**WHAT YOU WILL DO:**
Each record below should be output verbatim, without pictures.

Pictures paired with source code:
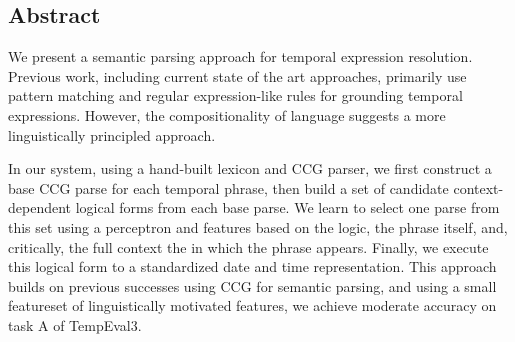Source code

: \subsection*{Abstract}
We present a semantic parsing approach for temporal expression resolution. 
Previous work, including current state of the art approaches, primarily use pattern matching and regular expression-like rules for grounding temporal expressions. However, the compositionality of language suggests a more linguistically principled approach. 

In our system, using a hand-built lexicon and CCG parser, we first construct a 
base CCG parse for each temporal phrase, then build a set of candidate
context-dependent logical forms from each base parse. We learn to select one parse from this set using a perceptron and features based on the logic, the phrase itself, and, critically, the full context the in which the phrase appears. Finally, we execute this logical form to a standardized date and time representation. This approach builds on previous successes using CCG for semantic parsing, and using a small featureset of linguistically motivated features, we achieve moderate accuracy on task A of TempEval3.
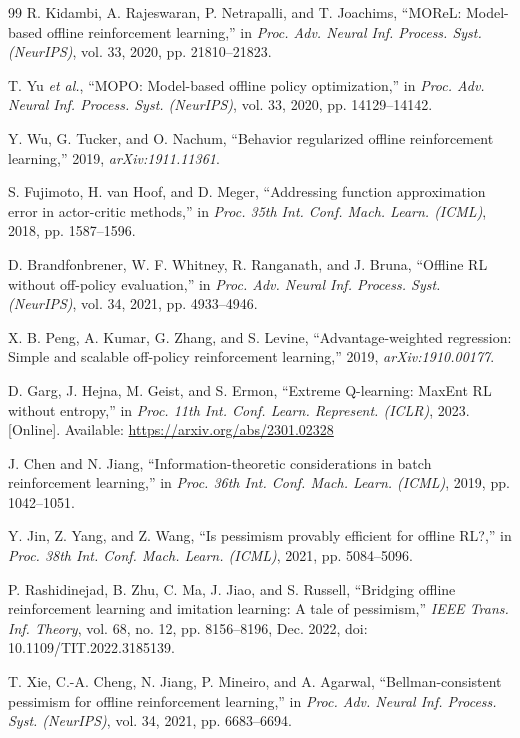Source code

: \documentclass[conference]{IEEEtran}
\begin{document}
\begin{thebibliography}{99}
R. Kidambi, A. Rajeswaran, P. Netrapalli, and T. Joachims, ``MOReL: Model-based offline reinforcement learning,'' in \emph{Proc. Adv. Neural Inf. Process. Syst. (NeurIPS)}, vol. 33, 2020, pp. 21810--21823.

T. Yu \emph{et al.}, ``MOPO: Model-based offline policy optimization,'' in \emph{Proc. Adv. Neural Inf. Process. Syst. (NeurIPS)}, vol. 33, 2020, pp. 14129--14142.

Y. Wu, G. Tucker, and O. Nachum, ``Behavior regularized offline reinforcement learning,'' 2019, \emph{arXiv:1911.11361}.

S. Fujimoto, H. van Hoof, and D. Meger, ``Addressing function approximation error in actor-critic methods,'' in \emph{Proc. 35th Int. Conf. Mach. Learn. (ICML)}, 2018, pp. 1587--1596.

D. Brandfonbrener, W. F. Whitney, R. Ranganath, and J. Bruna, ``Offline RL without off-policy evaluation,'' in \emph{Proc. Adv. Neural Inf. Process. Syst. (NeurIPS)}, vol. 34, 2021, pp. 4933--4946.

X. B. Peng, A. Kumar, G. Zhang, and S. Levine, ``Advantage-weighted regression: Simple and scalable off-policy reinforcement learning,'' 2019, \emph{arXiv:1910.00177}.

D. Garg, J. Hejna, M. Geist, and S. Ermon, ``Extreme Q-learning: MaxEnt RL without entropy,'' in \emph{Proc. 11th Int. Conf. Learn. Represent. (ICLR)}, 2023. [Online]. Available: \url{https://arxiv.org/abs/2301.02328}

J. Chen and N. Jiang, ``Information-theoretic considerations in batch reinforcement learning,'' in \emph{Proc. 36th Int. Conf. Mach. Learn. (ICML)}, 2019, pp. 1042--1051.

Y. Jin, Z. Yang, and Z. Wang, ``Is pessimism provably efficient for offline RL?,'' in \emph{Proc. 38th Int. Conf. Mach. Learn. (ICML)}, 2021, pp. 5084--5096.

P. Rashidinejad, B. Zhu, C. Ma, J. Jiao, and S. Russell, ``Bridging offline reinforcement learning and imitation learning: A tale of pessimism,'' \emph{IEEE Trans. Inf. Theory}, vol. 68, no. 12, pp. 8156--8196, Dec. 2022, doi: 10.1109/TIT.2022.3185139.

T. Xie, C.-A. Cheng, N. Jiang, P. Mineiro, and A. Agarwal, ``Bellman-consistent pessimism for offline reinforcement learning,'' in \emph{Proc. Adv. Neural Inf. Process. Syst. (NeurIPS)}, vol. 34, 2021, pp. 6683--6694.


\end{thebibliography}
\end{document}
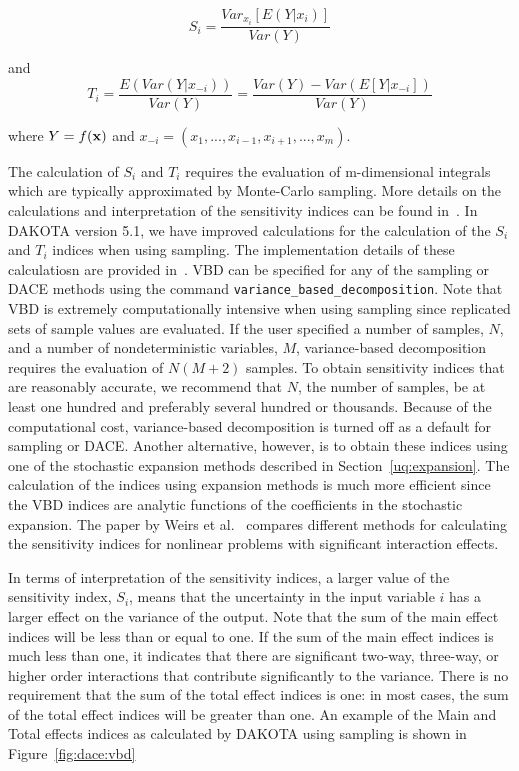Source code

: \begin{equation}
S_{i}=\frac{Var_{x_{i}}[E(Y|x_{i})]}{Var(Y)} \label{eq:VBD_Si}
\end{equation}

and 
\begin{equation}
T_{i}=\frac{E(Var(Y|x_{-i}))}{Var(Y)}=\frac{Var(Y)-Var(E[Y|x_{-i}])}{Var(Y)} \label{eq:VBD_Ti}
\end{equation}

where $Y=f({\bf x})$ and ${x_{-i}=(x_{1},...,x_{i-1},x_{i+1},...,x_{m})}$.

The calculation of $S_{i}$ and $T_{i}$ requires the evaluation of 
m-dimensional integrals which are typically approximated by Monte-Carlo 
sampling. More details on the
calculations and interpretation of the sensitivity indices can be
found in~\cite{Sal04}. In DAKOTA version 5.1, we have 
improved calculations for the calculation of the $S_{i}$ and $T_{i}$ 
indices when using sampling.  The implementation details of these 
calculatiosn are provided in~\cite{Weirs10}. 
VBD can be specified for any of the sampling or DACE methods using the 
command \texttt{variance\_based\_decomposition}.
Note that VBD is extremely computationally intensive when using sampling 
since replicated sets of sample values are evaluated. If the
user specified a number of samples, $N$, and a number of
nondeterministic variables, $M$, variance-based decomposition
requires the evaluation of $N(M+2)$ samples. To obtain
sensitivity indices that are reasonably accurate, we recommend that
$N$, the number of samples, be at least one hundred and
preferably several hundred or thousands. Because of the computational
cost, variance-based decomposition is turned off as a default
for sampling or DACE.  Another alternative, however, is to obtain 
these indices using one of the stochastic expansion methods 
described in Section~\ref{uq:expansion}. The calculation 
of the indices using expansion methods is much more efficient 
since the VBD indices are analytic functions of the coefficients 
in the stochastic expansion. The paper by Weirs et al.~\cite{Weirs10}
compares different methods for calculating the sensitivity 
indices for nonlinear problems with significant interaction effects.

In terms of interpretation of the sensitivity indices, a larger value of
the sensitivity index, $S_{i}$,
means that the uncertainty in the input variable $i$ has a
larger effect on the variance of the output. Note that the 
sum of the main effect indices will be less than or equal to one. 
If the sum of the main effect indices is much less than one, 
it indicates that there are significant two-way, three-way, or higher
order interactions that contribute significantly to the variance. 
There is no requirement that the sum of the total effect indices 
is one:  in most cases, the sum of the total effect indices will be 
greater than one.  An example of the Main and Total effects 
indices as calculated by DAKOTA using sampling is shown 
in Figure~\ref{fig:dace:vbd}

**WRITTEN RESPONSE:**
Source code

: \subsection*{Abstract}
We present a semantic parsing approach for temporal expression resolution. 
Previous work, including current state of the art approaches, primarily use pattern matching and regular expression-like rules for grounding temporal expressions. However, the compositionality of language suggests a more linguistically principled approach. 

In our system, using a hand-built lexicon and CCG parser, we first construct a 
base CCG parse for each temporal phrase, then build a set of candidate
context-dependent logical forms from each base parse. We learn to select one parse from this set using a perceptron and features based on the logic, the phrase itself, and, critically, the full context the in which the phrase appears. Finally, we execute this logical form to a standardized date and time representation. This approach builds on previous successes using CCG for semantic parsing, and using a small featureset of linguistically motivated features, we achieve moderate accuracy on task A of TempEval3.
Source code

: \documentclass[conference]{IEEEtran}
\begin{document}
\begin{thebibliography}{99}
R. Kidambi, A. Rajeswaran, P. Netrapalli, and T. Joachims, ``MOReL: Model-based offline reinforcement learning,'' in \emph{Proc. Adv. Neural Inf. Process. Syst. (NeurIPS)}, vol. 33, 2020, pp. 21810--21823.

T. Yu \emph{et al.}, ``MOPO: Model-based offline policy optimization,'' in \emph{Proc. Adv. Neural Inf. Process. Syst. (NeurIPS)}, vol. 33, 2020, pp. 14129--14142.

Y. Wu, G. Tucker, and O. Nachum, ``Behavior regularized offline reinforcement learning,'' 2019, \emph{arXiv:1911.11361}.

S. Fujimoto, H. van Hoof, and D. Meger, ``Addressing function approximation error in actor-critic methods,'' in \emph{Proc. 35th Int. Conf. Mach. Learn. (ICML)}, 2018, pp. 1587--1596.

D. Brandfonbrener, W. F. Whitney, R. Ranganath, and J. Bruna, ``Offline RL without off-policy evaluation,'' in \emph{Proc. Adv. Neural Inf. Process. Syst. (NeurIPS)}, vol. 34, 2021, pp. 4933--4946.

X. B. Peng, A. Kumar, G. Zhang, and S. Levine, ``Advantage-weighted regression: Simple and scalable off-policy reinforcement learning,'' 2019, \emph{arXiv:1910.00177}.

D. Garg, J. Hejna, M. Geist, and S. Ermon, ``Extreme Q-learning: MaxEnt RL without entropy,'' in \emph{Proc. 11th Int. Conf. Learn. Represent. (ICLR)}, 2023. [Online]. Available: \url{https://arxiv.org/abs/2301.02328}

J. Chen and N. Jiang, ``Information-theoretic considerations in batch reinforcement learning,'' in \emph{Proc. 36th Int. Conf. Mach. Learn. (ICML)}, 2019, pp. 1042--1051.

Y. Jin, Z. Yang, and Z. Wang, ``Is pessimism provably efficient for offline RL?,'' in \emph{Proc. 38th Int. Conf. Mach. Learn. (ICML)}, 2021, pp. 5084--5096.

P. Rashidinejad, B. Zhu, C. Ma, J. Jiao, and S. Russell, ``Bridging offline reinforcement learning and imitation learning: A tale of pessimism,'' \emph{IEEE Trans. Inf. Theory}, vol. 68, no. 12, pp. 8156--8196, Dec. 2022, doi: 10.1109/TIT.2022.3185139.

T. Xie, C.-A. Cheng, N. Jiang, P. Mineiro, and A. Agarwal, ``Bellman-consistent pessimism for offline reinforcement learning,'' in \emph{Proc. Adv. Neural Inf. Process. Syst. (NeurIPS)}, vol. 34, 2021, pp. 6683--6694.


\end{thebibliography}
\end{document}
Source code

: \begin{equation}
S_{i}=\frac{Var_{x_{i}}[E(Y|x_{i})]}{Var(Y)} \label{eq:VBD_Si}
\end{equation}

and 
\begin{equation}
T_{i}=\frac{E(Var(Y|x_{-i}))}{Var(Y)}=\frac{Var(Y)-Var(E[Y|x_{-i}])}{Var(Y)} \label{eq:VBD_Ti}
\end{equation}

where $Y=f({\bf x})$ and ${x_{-i}=(x_{1},...,x_{i-1},x_{i+1},...,x_{m})}$.

The calculation of $S_{i}$ and $T_{i}$ requires the evaluation of 
m-dimensional integrals which are typically approximated by Monte-Carlo 
sampling. More details on the
calculations and interpretation of the sensitivity indices can be
found in~\cite{Sal04}. In DAKOTA version 5.1, we have 
improved calculations for the calculation of the $S_{i}$ and $T_{i}$ 
indices when using sampling.  The implementation details of these 
calculatiosn are provided in~\cite{Weirs10}. 
VBD can be specified for any of the sampling or DACE methods using the 
command \texttt{variance\_based\_decomposition}.
Note that VBD is extremely computationally intensive when using sampling 
since replicated sets of sample values are evaluated. If the
user specified a number of samples, $N$, and a number of
nondeterministic variables, $M$, variance-based decomposition
requires the evaluation of $N(M+2)$ samples. To obtain
sensitivity indices that are reasonably accurate, we recommend that
$N$, the number of samples, be at least one hundred and
preferably several hundred or thousands. Because of the computational
cost, variance-based decomposition is turned off as a default
for sampling or DACE.  Another alternative, however, is to obtain 
these indices using one of the stochastic expansion methods 
described in Section~\ref{uq:expansion}. The calculation 
of the indices using expansion methods is much more efficient 
since the VBD indices are analytic functions of the coefficients 
in the stochastic expansion. The paper by Weirs et al.~\cite{Weirs10}
compares different methods for calculating the sensitivity 
indices for nonlinear problems with significant interaction effects.

In terms of interpretation of the sensitivity indices, a larger value of
the sensitivity index, $S_{i}$,
means that the uncertainty in the input variable $i$ has a
larger effect on the variance of the output. Note that the 
sum of the main effect indices will be less than or equal to one. 
If the sum of the main effect indices is much less than one, 
it indicates that there are significant two-way, three-way, or higher
order interactions that contribute significantly to the variance. 
There is no requirement that the sum of the total effect indices 
is one:  in most cases, the sum of the total effect indices will be 
greater than one.  An example of the Main and Total effects 
indices as calculated by DAKOTA using sampling is shown 
in Figure~\ref{fig:dace:vbd}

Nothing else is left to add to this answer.